In many developing countries around the world, rural citizens live on what is called “communal” or “customary” lands, lands governed by traditional leaders with generations-old customs. These customs decide how “tenure” is practiced, or how land is transferred and passed to new generations. Today, sometimes these customs don’t fit into the modern world or serve the interests of elites. In South Africa, for example, the lands from which millions of black people were forcibly removed during apartheid are still considered “communal” lands that the government holds through traditional authority, which can take or “expropriate” land as it sees fit. But even the South African government is not sure who owns what, making for a very messy legal landscape and increased class struggles.
When would-be investors come in — whether they be large multinational agro-business groups, domestic companies, or the government itself — the deal is not a clear-cut purchase. Oftentimes, traditional leaders or incorporated trusts act on behalf of hundreds, sometimes thousands, of people who live or work on the land in question. However, most citizens residing on rural lands have no legally recognized claim to the lands they live on. Consultation with these “stake holders” is rare and compensation is often greatly disproportionate to the costs associated with moving, ending a way of life, and the denial of agency to decide one’s future.

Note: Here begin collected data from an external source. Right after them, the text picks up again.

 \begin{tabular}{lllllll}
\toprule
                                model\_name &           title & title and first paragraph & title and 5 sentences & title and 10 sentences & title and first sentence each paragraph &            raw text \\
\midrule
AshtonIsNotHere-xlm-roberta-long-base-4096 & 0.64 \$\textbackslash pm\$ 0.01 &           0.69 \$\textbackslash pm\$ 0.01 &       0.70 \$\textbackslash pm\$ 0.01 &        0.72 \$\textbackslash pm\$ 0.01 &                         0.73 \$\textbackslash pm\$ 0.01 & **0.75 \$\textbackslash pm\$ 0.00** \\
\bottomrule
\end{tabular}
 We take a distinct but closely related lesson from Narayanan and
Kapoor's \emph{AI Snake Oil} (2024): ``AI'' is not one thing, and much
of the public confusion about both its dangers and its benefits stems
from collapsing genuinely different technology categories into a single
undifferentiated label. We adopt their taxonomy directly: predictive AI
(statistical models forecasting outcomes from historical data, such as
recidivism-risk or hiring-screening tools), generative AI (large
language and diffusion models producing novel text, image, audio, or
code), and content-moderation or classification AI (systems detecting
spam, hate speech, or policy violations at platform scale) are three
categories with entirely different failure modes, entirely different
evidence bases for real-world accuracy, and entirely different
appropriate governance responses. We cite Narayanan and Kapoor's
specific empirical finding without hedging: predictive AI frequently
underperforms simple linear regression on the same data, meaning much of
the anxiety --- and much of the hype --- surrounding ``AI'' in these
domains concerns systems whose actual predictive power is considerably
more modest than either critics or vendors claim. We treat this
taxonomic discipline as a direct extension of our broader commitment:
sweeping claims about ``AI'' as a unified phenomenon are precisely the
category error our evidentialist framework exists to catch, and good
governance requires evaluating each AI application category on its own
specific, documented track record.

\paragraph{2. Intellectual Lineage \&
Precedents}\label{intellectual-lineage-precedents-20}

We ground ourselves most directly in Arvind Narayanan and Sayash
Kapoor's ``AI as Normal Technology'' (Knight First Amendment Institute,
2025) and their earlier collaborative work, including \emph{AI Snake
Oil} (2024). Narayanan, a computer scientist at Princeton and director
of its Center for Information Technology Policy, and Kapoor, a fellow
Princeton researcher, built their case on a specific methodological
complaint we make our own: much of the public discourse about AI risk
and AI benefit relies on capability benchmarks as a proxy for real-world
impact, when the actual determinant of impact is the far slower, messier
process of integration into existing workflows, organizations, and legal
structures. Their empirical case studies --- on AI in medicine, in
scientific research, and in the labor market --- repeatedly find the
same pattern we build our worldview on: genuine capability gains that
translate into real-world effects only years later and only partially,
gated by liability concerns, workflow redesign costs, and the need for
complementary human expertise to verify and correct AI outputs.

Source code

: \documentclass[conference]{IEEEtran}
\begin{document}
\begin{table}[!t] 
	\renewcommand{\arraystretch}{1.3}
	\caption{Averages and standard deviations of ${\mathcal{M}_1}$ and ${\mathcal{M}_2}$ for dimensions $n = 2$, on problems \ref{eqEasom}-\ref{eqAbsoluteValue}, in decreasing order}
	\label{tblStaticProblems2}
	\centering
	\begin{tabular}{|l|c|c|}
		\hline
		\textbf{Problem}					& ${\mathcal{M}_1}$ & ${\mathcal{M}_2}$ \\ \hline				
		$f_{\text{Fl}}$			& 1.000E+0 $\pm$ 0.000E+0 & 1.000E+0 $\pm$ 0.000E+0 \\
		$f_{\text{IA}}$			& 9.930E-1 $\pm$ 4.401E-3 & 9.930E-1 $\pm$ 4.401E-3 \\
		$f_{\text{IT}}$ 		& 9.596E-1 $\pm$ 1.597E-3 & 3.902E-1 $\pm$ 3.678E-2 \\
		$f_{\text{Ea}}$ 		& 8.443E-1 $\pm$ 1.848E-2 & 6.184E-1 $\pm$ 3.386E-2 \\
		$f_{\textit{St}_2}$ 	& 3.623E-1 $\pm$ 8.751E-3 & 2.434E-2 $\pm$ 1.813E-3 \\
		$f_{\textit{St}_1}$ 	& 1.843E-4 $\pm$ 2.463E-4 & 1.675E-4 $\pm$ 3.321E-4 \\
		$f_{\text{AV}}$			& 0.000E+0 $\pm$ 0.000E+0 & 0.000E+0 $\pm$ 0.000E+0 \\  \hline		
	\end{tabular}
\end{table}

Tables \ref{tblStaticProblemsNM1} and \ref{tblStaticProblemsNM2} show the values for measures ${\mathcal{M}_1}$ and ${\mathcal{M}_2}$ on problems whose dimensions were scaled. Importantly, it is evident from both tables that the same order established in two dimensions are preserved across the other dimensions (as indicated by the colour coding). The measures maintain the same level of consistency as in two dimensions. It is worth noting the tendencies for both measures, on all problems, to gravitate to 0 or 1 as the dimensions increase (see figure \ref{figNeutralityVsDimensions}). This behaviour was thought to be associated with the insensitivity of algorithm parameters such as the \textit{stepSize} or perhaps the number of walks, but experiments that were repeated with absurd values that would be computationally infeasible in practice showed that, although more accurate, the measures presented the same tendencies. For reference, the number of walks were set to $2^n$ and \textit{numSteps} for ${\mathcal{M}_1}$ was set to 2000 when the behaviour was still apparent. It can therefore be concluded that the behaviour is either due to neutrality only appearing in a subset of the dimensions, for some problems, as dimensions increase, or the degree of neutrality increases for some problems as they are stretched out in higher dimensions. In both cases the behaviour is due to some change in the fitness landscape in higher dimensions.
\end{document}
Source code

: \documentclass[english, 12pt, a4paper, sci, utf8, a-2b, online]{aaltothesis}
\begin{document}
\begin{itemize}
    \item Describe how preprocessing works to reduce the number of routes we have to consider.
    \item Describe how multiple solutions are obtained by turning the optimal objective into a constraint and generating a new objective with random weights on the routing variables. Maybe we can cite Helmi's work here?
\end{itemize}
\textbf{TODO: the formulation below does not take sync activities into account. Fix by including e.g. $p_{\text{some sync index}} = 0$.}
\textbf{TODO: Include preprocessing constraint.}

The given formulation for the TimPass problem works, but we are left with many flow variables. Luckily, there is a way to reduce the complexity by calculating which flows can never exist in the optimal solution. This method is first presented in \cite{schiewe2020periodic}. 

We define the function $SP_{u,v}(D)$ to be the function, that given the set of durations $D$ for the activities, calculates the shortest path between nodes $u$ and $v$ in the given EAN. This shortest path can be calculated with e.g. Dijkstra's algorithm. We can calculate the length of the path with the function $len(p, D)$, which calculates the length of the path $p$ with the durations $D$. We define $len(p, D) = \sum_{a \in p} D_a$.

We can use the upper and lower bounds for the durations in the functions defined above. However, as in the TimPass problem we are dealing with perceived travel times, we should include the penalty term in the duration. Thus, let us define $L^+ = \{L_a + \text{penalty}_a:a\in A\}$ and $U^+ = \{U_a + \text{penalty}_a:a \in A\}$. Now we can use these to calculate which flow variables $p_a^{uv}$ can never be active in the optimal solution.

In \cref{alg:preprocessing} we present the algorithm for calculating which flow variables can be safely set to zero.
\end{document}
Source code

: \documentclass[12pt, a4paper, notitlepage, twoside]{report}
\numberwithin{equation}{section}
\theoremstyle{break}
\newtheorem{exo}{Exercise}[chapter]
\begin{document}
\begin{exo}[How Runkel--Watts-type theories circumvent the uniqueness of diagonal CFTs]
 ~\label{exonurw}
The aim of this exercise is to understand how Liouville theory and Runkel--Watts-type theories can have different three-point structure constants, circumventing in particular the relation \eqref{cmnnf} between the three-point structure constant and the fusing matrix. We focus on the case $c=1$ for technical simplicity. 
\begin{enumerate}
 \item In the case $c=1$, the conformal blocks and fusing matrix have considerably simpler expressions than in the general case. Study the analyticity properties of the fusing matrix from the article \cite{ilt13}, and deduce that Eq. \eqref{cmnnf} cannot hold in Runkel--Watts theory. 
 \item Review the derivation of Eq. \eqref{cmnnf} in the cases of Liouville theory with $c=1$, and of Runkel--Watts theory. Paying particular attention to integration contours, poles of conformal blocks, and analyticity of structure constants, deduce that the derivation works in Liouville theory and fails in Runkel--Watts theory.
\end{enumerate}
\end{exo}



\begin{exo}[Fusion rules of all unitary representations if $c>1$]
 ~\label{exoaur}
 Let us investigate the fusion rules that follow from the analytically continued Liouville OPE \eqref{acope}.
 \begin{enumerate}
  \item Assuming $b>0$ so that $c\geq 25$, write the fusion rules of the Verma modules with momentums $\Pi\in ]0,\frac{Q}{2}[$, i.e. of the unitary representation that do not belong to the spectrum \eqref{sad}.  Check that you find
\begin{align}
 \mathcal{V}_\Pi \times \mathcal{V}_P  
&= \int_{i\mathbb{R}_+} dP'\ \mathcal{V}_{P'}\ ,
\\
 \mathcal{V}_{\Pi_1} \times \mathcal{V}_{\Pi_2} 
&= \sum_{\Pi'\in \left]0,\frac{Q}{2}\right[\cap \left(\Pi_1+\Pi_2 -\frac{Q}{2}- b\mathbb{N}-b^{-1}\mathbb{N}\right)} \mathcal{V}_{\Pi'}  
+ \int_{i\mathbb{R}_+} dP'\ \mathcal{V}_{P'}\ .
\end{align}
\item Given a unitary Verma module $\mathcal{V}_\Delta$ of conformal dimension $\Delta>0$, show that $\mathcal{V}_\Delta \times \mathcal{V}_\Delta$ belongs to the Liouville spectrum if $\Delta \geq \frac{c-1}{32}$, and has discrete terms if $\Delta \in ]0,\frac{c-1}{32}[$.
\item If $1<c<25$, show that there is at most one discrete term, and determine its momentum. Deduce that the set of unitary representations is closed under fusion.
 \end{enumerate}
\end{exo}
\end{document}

There’s a global push to strengthen rural land rights. USAID, Devex (an international development news source), and others are currently participating in a marketing campaign to increase awareness of how #landmatters on Twitter, though some have suggested that the campaign obscures complex political and economic realities in specific countries. Others do not believe freehold tenure is the answer to economic growth either. Everyone involved is pursuing development, however it is defined, and sustainability is a central question. If rural development often comes at the cost of local claims to land, is the deal sustainable? Does it create sustainable development through opportunities and rights or one-off economic gain for a select few? Are securing land rights and promoting investment mutually exclusive?